The National Institute for Health and Clinical Excellence (NICE) has issued an updated clinical guideline on the prevention and treatment of surgical site infections in adults and children.
The key recommendations from the guideline include (taken directly from source):
• Patients and carers should be offered clear, consistent information and advice throughout all stages of their care. This should include the risks of surgical site infections, what is being done to reduce them and how they are managed.
Patients should be given antibiotic prophylaxis before clean surgery involving the placement of a prosthesis or implant, clean-contaminated surgery and contaminated surgery.
• Antibiotic prophylaxis should not be routinely used for clean non-prosthetic uncomplicated surgery.
• The patient’s skin should be prepared at the surgical site immediately before incision using an antiseptic (aqueous or alcohol-based) preparation with povidone-iodine or chlorhexidine being the most suitable.
• Hair removal should not be routinely used to reduce the risk of surgical site infection. However if hair has to be removed, single-use head electric clippers should be used on the day of surgery. Razors should not be used for hair removal, because they increase the risk of surgical site infection.

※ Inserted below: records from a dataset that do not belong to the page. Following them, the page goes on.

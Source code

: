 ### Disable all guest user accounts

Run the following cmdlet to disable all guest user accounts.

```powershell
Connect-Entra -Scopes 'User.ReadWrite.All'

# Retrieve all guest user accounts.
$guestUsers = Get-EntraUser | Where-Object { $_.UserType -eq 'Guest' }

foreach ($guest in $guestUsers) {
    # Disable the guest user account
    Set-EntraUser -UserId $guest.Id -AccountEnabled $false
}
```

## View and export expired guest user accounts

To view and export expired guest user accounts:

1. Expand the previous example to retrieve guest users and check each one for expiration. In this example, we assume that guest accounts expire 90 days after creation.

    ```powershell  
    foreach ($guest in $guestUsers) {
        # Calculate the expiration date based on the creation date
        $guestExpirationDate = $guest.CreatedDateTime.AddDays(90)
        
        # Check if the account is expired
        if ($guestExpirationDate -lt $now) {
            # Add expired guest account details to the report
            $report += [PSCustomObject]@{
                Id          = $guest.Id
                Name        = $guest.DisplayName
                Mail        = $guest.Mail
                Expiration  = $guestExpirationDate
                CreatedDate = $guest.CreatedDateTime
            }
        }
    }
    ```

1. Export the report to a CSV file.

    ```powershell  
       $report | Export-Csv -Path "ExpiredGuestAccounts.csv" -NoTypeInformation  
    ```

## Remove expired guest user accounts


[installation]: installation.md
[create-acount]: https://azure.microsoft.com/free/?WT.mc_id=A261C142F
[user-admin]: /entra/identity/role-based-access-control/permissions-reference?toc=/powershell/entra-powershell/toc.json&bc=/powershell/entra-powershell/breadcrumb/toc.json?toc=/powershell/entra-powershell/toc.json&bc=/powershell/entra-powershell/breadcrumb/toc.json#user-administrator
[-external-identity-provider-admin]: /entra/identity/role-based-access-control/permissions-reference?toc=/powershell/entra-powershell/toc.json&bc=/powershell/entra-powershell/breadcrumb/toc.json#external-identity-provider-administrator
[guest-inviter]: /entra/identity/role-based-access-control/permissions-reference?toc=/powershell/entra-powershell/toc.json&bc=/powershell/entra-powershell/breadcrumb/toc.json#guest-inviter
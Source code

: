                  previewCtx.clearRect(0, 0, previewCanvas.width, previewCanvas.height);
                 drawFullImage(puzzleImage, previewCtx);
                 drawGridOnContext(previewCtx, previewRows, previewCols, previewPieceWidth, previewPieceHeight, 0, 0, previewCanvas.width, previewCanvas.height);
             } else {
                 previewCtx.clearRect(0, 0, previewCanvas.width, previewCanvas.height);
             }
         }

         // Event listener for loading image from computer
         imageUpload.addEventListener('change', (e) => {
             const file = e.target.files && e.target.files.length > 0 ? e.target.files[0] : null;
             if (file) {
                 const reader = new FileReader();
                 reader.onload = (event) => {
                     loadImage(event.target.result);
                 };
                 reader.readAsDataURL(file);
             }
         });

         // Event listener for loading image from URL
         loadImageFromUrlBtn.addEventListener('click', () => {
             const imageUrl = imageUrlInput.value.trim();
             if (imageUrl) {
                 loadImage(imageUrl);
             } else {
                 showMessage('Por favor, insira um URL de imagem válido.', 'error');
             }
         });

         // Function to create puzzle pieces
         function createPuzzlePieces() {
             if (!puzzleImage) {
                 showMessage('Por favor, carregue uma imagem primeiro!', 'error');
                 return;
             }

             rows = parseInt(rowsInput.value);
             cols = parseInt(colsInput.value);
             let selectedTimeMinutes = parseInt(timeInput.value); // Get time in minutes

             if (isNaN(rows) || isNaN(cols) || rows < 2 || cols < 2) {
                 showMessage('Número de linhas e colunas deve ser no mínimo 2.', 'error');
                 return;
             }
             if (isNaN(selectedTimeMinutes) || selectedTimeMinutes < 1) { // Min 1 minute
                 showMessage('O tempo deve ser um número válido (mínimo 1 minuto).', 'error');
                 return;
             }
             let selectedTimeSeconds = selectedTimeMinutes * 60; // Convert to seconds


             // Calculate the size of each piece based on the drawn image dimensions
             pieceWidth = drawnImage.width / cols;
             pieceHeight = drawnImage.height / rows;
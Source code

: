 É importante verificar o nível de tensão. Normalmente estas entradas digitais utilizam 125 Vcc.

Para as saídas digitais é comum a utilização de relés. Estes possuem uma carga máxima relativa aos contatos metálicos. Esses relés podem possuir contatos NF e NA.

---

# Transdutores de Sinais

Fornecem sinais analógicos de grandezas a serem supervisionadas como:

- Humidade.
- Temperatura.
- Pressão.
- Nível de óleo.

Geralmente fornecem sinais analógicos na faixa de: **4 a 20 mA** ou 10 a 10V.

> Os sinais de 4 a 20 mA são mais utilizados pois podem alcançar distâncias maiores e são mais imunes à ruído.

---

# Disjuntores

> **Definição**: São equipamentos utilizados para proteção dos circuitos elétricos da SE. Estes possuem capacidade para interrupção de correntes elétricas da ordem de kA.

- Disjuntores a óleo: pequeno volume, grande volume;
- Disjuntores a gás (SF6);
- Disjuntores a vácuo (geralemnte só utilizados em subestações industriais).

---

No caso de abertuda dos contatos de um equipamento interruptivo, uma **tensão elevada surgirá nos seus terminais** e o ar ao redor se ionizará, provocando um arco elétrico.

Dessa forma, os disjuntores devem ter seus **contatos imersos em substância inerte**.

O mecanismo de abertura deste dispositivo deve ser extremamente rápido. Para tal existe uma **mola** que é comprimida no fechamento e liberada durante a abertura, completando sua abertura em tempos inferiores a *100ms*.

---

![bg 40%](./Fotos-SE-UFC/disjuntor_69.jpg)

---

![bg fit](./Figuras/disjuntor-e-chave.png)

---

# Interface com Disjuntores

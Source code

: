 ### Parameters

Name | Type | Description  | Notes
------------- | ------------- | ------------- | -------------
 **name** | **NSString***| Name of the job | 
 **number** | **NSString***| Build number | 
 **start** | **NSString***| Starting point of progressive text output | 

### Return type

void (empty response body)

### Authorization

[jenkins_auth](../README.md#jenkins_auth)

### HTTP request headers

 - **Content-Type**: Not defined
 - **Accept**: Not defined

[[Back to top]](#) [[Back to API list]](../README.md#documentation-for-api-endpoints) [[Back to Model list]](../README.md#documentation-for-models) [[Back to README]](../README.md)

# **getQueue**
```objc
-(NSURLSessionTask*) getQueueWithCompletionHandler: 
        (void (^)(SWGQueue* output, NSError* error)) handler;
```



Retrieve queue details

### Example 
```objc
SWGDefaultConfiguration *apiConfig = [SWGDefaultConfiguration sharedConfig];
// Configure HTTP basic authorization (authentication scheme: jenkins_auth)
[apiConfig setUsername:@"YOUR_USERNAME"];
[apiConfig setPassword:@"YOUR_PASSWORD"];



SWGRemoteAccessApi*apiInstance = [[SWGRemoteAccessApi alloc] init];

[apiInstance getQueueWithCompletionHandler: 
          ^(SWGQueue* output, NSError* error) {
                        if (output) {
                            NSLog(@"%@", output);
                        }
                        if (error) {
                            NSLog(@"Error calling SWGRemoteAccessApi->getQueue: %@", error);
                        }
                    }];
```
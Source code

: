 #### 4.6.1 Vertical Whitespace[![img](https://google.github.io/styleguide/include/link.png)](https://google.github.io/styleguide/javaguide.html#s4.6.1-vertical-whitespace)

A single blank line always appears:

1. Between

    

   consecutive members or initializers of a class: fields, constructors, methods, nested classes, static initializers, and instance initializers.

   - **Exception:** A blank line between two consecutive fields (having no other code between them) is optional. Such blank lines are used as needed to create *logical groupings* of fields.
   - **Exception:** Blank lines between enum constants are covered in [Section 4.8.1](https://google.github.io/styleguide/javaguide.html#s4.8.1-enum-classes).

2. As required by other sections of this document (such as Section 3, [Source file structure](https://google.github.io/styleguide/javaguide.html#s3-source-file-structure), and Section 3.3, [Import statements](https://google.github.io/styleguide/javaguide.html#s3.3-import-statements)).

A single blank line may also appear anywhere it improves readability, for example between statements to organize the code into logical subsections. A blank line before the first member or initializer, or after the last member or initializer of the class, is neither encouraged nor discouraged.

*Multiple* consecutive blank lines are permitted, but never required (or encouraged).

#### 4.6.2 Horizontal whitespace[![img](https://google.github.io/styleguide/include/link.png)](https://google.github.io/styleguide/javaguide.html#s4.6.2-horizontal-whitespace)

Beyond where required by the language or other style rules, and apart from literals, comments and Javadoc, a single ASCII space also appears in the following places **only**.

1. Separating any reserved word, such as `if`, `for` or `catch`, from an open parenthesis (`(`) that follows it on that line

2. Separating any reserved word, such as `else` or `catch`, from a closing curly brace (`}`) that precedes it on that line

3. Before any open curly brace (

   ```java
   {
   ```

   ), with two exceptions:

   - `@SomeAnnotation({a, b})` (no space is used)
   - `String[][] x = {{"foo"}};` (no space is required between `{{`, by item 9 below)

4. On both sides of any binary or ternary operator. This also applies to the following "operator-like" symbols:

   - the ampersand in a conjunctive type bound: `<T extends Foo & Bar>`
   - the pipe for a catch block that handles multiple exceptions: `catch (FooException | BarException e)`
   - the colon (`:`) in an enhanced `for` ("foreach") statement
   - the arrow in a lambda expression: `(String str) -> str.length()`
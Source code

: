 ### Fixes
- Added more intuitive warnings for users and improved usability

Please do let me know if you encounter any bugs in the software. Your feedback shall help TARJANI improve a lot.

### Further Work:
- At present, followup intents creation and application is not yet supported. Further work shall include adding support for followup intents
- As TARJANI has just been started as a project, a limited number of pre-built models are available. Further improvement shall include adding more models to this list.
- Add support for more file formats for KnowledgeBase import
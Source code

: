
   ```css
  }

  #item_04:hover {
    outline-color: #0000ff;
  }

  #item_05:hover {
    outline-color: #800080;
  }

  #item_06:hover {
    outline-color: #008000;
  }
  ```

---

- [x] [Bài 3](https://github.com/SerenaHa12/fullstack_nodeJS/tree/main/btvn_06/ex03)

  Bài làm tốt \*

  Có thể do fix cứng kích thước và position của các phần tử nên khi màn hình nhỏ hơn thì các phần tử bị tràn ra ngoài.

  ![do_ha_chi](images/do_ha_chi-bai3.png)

• At the end of the operation surgical incisions anticipated to heal by primary intention should be covered with a film membrane, with or without a central absorbent pad
• A tissue viability nurse (or another healthcare professional with wound care expertise) should also be referred to for advice on appropriate dressings for the management of surgical wounds that are healing from the base of the wound upwards (i.e. by secondary intention).
The guidance does not cover the following clinical scenarios:
• adults and children who are going to have an operation that does not involve a cut through the skin on the outside of the body
• adults and children who are going to have procedures involving catheters, shunts, endoscopes or metal pins used externally to treat broken bones.